Prevention: Sterile water, clean equipment, clean surface, clean skin

In addition to using a new, sterile syringe for every injection, sterile water, a clean surface, clean equipment, and clean skin are essential to reducing infection risk. Some ways to achieve this include:

  • Boiling water to sterilize it prior to using it for injection is a standard recommendation, but this advice may be especially important for people who live in homes that rely on well water. Wells can become infected with bacteria from the environment, usually from animal fecal material.
  • Preparing the drug on a clean surface can help reduce infection risk. This may not be difficult for people who can use drugs in a home but poses a challenge for people who must inject in public places where there may be few surfaces or none that are clean.
  • If there is no clean place put equipment while preparing to inject, the best option may be covering the surface with an article of clothing or newspaper.
  • Avoid the temptation to hold the syringe (or other equipment) in the mouth to avoid setting it down on a dirty surface. The mouth is full of bacteria that are dangerous if they enter the blood stream.
  • Equipment that will be reused, such as a tourniquet and the spoon or other container in which the drug is liquified, should be washed thoroughly after each use.
  • Clean the skin well with soap and water or an alcohol wipe. Cleaning the skin doesn’t really kill bacteria but moves bacteria away from the planned injection site.
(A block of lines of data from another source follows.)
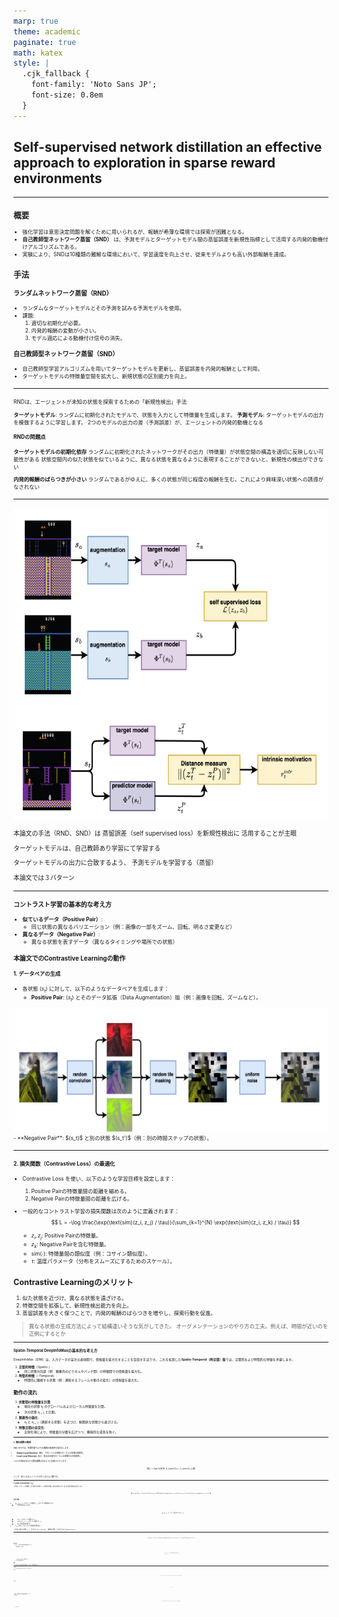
 ```yaml
---
marp: true
theme: academic
paginate: true
math: katex
style: |
  .cjk_fallback {
    font-family: 'Noto Sans JP';
    font-size: 0.8em
  }
---
```

<!-- _header:  -->

## Self-supervised network distillation an effective approach to exploration in sparse reward environments

---
<!-- _header: Abstract -->

<div style="font-size: 0.6em">

## 概要
- 強化学習は意思決定問題を解くために用いられるが、報酬が希薄な環境では探索が困難となる。
- **自己教師型ネットワーク蒸留（SND）** は、予測モデルとターゲットモデル間の蒸留誤差を新規性指標として活用する内発的動機付けアルゴリズムである。
- 実験により、SNDは10種類の難解な環境において、学習速度を向上させ、従来モデルよりも高い外部報酬を達成。

## 手法
### ランダムネットワーク蒸留（RND）
- ランダムなターゲットモデルとその予測を試みる予測モデルを使用。
- 課題:
  1. 適切な初期化が必要。
  2. 内発的報酬の変動が小さい。
  3. モデル適応による動機付け信号の消失。

### 自己教師型ネットワーク蒸留（SND）
- 自己教師型学習アルゴリズムを用いてターゲットモデルを更新し、蒸留誤差を内発的報酬として利用。
- ターゲットモデルの特徴量空間を拡大し、新規状態の区別能力を向上。

</div>

---
<!-- _header: RNDの問題点はなにか -->

<div style="font-size: 0.6em">
RNDは、エージェントが未知の状態を探索するための「新規性検出」手法

**ターゲットモデル**: ランダムに初期化されたモデルで、状態を入力として特徴量を生成します。
**予測モデル**: ターゲットモデルの出力を模倣するように学習します。
2つのモデルの出力の差（予測誤差）が、エージェントの内発的動機となる

#### RNDの問題点
**ターゲットモデルの初期化依存**
ランダムに初期化されたネットワークがその出力（特徴量）が状態空間の構造を適切に反映しない可能性がある
状態空間内の似た状態を似ているように、異なる状態を異なるように表現することができないと、新規性の検出ができない

**内発的報酬のばらつきが小さい**
ランダムであるがゆえに、多くの状態が同じ程度の報酬を生む。これにより興味深い状態への誘導がなされない

</div>

---
<!-- _header: ネットワーク蒸留 -->

<div class="flex" >
<div style="">

<img src=images/image.png height=500 >

</div>
<div style="font-size: 0.7em">

本論文の手法（RND、SND）は
蒸留誤差（self supervised loss）を新規性検出に
活用することが主眼

ターゲットモデルは、自己教師あり学習にて学習する

ターゲットモデルの出力に合致するよう、
予測モデルを学習する（蒸留）

本論文では３パターン


</div>
</div>

---
<!-- _header: Contrastive Learning（コントラスト学習, SND-V） -->

<div style="font-size: 0.6em">

### **コントラスト学習の基本的な考え方**

- **似ているデータ（Positive Pair）**:
  - 同じ状態の異なるバリエーション（例：画像の一部をズーム、回転、明るさ変更など）
- **異なるデータ（Negative Pair）**:
  - 異なる状態を表すデータ（異なるタイミングや場所での状態）
  
### **本論文でのContrastive Learningの動作**
#### 1. **データペアの生成**
- 各状態 $(s_t)$ に対して、以下のようなデータペアを生成します：
  - **Positive Pair**: $(s_t)$ とそのデータ拡張（Data Augmentation）版（例：画像を回転、ズームなど）。
<img src=images/image-1.png height=200>
  - **Negative Pair**: $(s_t)$ と別の状態 $(s_t')$（例：別の時間ステップの状態）。

</div>

---
<!-- _header: Contrastive Learning（コントラスト学習, SND-V） -->

<div style="font-size: 0.6em">

#### 2. **損失関数（Contrastive Loss）の最適化**
- Contrastive Loss を使い、以下のような学習目標を設定します：
  1. Positive Pairの特徴量間の距離を縮める。
  2. Negative Pairの特徴量間の距離を広げる。
  
- 一般的なコントラスト学習の損失関数は次のように定義されます：
  $$
  L = -\log \frac{\exp(\text{sim}(z_i, z_j) / \tau)}{\sum_{k=1}^{N} \exp(\text{sim}(z_i, z_k) / \tau)}
  $$
  - $z_i, z_j$: Positive Pairの特徴量。
  - $z_k$: Negative Pairを含む特徴量。
  - $\text{sim}(\cdot)$: 特徴量間の類似度（例：コサイン類似度）。
  - $\tau$: 温度パラメータ（分布をスムーズにするためのスケール）。
  
## **Contrastive Learningのメリット**
  
  1. 似た状態を近づけ、異なる状態を遠ざける。
  2. 特徴空間を拡張して、新規性検出能力を向上。
  3. 蒸留誤差を大きく保つことで、内発的報酬のばらつきを増やし、探索行動を促進。

> 異なる状態の生成方法によって結構違いそうな気がしてきた。
> オーグメンテーションのやり方の工夫。例えば、時間が近いのを正例にするとか

---
<!-- _header: Spatio-Temporal DeepInfoMax  SND-STD -->

<div style="font-size: 0.6em">


### **Spatio-Temporal DeepInfoMaxの基本的な考え方**
DeepInfoMax（DIM）は、入力データの高次元表現間で、情報量を最大化することを目指す手法です。
これを拡張した**Spatio-Temporal（時空間）版**では、空間的および時間的な特徴を考慮します。
1. **空間的特徴**（Spatio-）:
   - 同じ状態の内部（例：画像内のピクセルやパッチ間）の特徴間での情報量を最大化。
2. **時間的特徴**（-Temporal）:
   - 時間的に隣接する状態（例：連続するフレームや動きの変化）の情報量を最大化。

## **動作の流れ**
1. **状態間の特徴量を計算**:
   - 現在の状態 $s_t$ のグローバルおよびローカル特徴量を計算。
   - 次の状態 $s_{t+1}$ と比較。
2. **関連性の強化**:
   - $s_t$ と $s_{t+1}$（連続する状態）を近づけ、無関係な状態から遠ざける。
3. **特徴空間の安定化**:
   - 正則化項により、特徴量の分散を広げつつ、爆発的な成長を防ぐ。


---
<!-- _header: Spatio-Temporal DeepInfoMax  SND-STD -->

<div style="font-size: 0.6em">


### **1. 損失関数の構成**
SND-STDでは、特徴空間で以下の2種類の関連性を最大化します：
- **Global-Local Objective（GL）**: グローバルな特徴とローカルな特徴の関連性。
- **Local-Local Objective（LL）**: 畳み込み層のローカルな特徴同士の関連性。

これらを組み合わせた損失関数は次のように定義されています：
$$
L = \frac{1}{M N} (L_{\text{GL}} + L_{\text{LL}})
$$
ここで、$M$ と $N$ はミニバッチのサイズと入力数です。

---
<!-- _header: Spatio-Temporal DeepInfoMax  SND-STD -->

<div style="font-size: 0.6em">

### **2. Global-Local Objective（$L_{\text{GL}}$）**
この項は、グローバルな特徴量（入力全体を表す特徴）と、局所的な特徴量（畳み込み層の出力の一部）間の相互情報量を最大化します。

$$
L_{\text{GL}} = -\sum_{h=1}^{H} \sum_{w=1}^{W} \log \frac{\exp(g_{h,w}(s_t, s_{t+1}))}{\sum_{s_t^* \in S_{\text{next}}} \exp(g_{h,w}(s_t, s_t^*))}
$$

#### **記号の意味**:
- $g_{h,w}(s_t, s_{t+1})$: $s_t$ のグローバル特徴量と $s_{t+1}$ のローカル特徴量間のスコア。
  - 計算式は次のように定義：
    $$
    g_{h,w}(s_t, s_{t+1}) = \Phi^\top(s_t) W_g \Phi(l,h,w)(s_{t+1})
    $$
  - $\Phi(s_t)$: $s_t$ のグローバル特徴ベクトル。
  - $\Phi(l,h,w)(s_{t+1})$: $s_{t+1}$ のローカル特徴ベクトル。
  - $W_g$: 学習可能な変換行列。
- $S_{\text{next}}$: ネガティブサンプル（非連続な状態の集合）。

この項は、連続する状態 $s_t$ と $s_{t+1}$ を近づけ（Positive Sample）、無関係な状態 $s_t^*$ から遠ざけます（Negative Sample）。


---
<!-- _header: Spatio-Temporal DeepInfoMax  SND-STD -->

<div style="font-size: 0.6em">

$$
L_{\text{LL}} = -\sum_{h=1}^{H} \sum_{w=1}^{W} \log \frac{\exp(f_{h,w}(s_t, s_{t+1}))}{\sum_{s_t^* \in S_{\text{next}}} \exp(f_{h,w}(s_t, s_t^*))}
$$

#### **記号の意味**:
- $f_{h,w}(s_t, s_{t+1})$: 畳み込み層内の局所特徴量同士のスコア。
  - 計算式は次のように定義：
    $$
    f_{h,w}(s_t, s_{t+1}) = \Phi^\top(l,h,w)(s_t) W_l \Phi(l,h,w)(s_{t+1})
    $$
  - $\Phi(l,h,w)(s_t)$: $s_t$ のローカル特徴ベクトル。
  - $W_l$: 学習可能な変換行列。

#### **動作**:
- この項は、畳み込み層の局所的な特徴量同士で、連続する状態の関連性を強化します。

---
<!-- _header: Spatio-Temporal DeepInfoMax  SND-STD -->

<div style="font-size: 0.6em">

#### **4. 正則化項**
ターゲットモデルの特徴空間が「爆発的に広がる問題」を防ぐため、以下の正則化が追加されています。

##### **L2正則化**:
$$
L_2 = p_{\text{GL}} + p_{\text{LL}} = \sum_{h=1}^{H} \sum_{w=1}^{W} \left( \|f_{h,w}\| + \|g_{h,w}\| \right)
$$

##### **分散正則化**:
$$
L_\sigma = -\sigma(\Phi^\top(s_t))
$$
- 特徴量ベクトルの分散を最大化し、特徴空間のすべての次元が均等に使われるようにします。
- 分散が高くなるほど、情報が広く分布し、新規性検出能力が向上します。

##### **5. 全体の損失関数**
$$
L_T = \frac{1}{H W} \left( L_{\text{GL}} + L_{\text{LL}} + \beta_1 L_2 + \beta_2 L_\sigma \right)
$$
- $\beta_1$ と $\beta_2$: 正則化項の重み。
The North Carolina Harm Reduction Coalition has an excellent, short guide to safer injecting.

Prevention: Wound care

PWID may experience a variety of wounds to the skin and soft tissue under it. The two most important kinds of wounds, relative to endocarditis, are cellulitis and abscesses, both of which can be sources of bacteria that go on to infect the heart. Wound care is an important harm reduction service and a way to prevent endocarditis and other serious infections. Wound care “clinics” or services can be offered at a syringe service or other harm reduction program. Wound care is often a nursing intervention and can be provided at a site with other harm reduction services or on a walk-in basis during a regular time at a doctor’s office or clinic in your community.

The Minnesota Department of Health has developed a concise resource on safer injection practices for PWID that also mentions wound care. NEXT Distro has a detailed guide with images that could be helpful to harm reduction and healthcare providers.

Next Steps

  • Increase awareness of endocarditis by distributing the NIDA infographic on endocarditis to consortium members and display it wherever possible.
  • Share the brief report published Clinical Cardiology in February 2022 with public health and healthcare providers in your community and work to make sure that all people with OUD receive naloxone upon hospital discharge.
  • Talk with consortium members, healthcare providers, and harm reductionists in your community about what they are observing and what efforts they might already have in place to identify and reduce endocarditis and how to amplify these efforts.